ACTIVITY
Copy each line below holding "label".

TASK INPUT
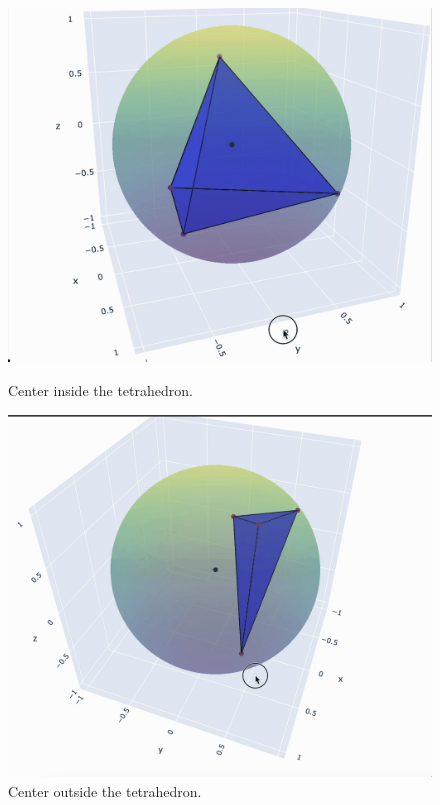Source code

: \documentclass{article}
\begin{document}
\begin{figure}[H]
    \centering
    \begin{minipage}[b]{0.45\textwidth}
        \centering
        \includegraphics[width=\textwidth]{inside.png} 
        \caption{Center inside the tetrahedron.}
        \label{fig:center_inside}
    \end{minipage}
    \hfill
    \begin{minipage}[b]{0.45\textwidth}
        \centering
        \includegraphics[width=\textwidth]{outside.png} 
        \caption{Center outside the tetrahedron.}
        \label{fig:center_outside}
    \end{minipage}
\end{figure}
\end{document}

==

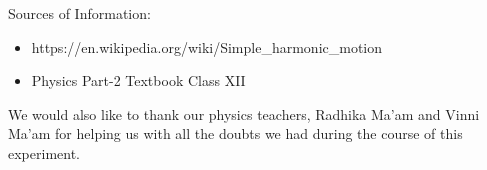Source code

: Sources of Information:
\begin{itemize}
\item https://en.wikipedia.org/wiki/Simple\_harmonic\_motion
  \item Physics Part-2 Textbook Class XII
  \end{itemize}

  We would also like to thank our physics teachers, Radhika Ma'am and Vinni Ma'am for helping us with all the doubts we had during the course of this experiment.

FINISHED TASK
        \label{fig:center_inside}
        \label{fig:center_outside}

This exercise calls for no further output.